### What you have to do
Copy every line of the following data that includes the string "notes".

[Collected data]
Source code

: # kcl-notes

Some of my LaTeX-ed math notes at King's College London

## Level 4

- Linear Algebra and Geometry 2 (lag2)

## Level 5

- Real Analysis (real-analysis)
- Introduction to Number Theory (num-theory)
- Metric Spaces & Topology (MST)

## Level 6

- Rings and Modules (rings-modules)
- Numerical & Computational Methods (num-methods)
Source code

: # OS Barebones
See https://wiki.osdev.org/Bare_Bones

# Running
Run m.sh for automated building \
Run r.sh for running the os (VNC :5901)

### Answer to the exercise
: # kcl-notes
Some of my LaTeX-ed math notes at King's College London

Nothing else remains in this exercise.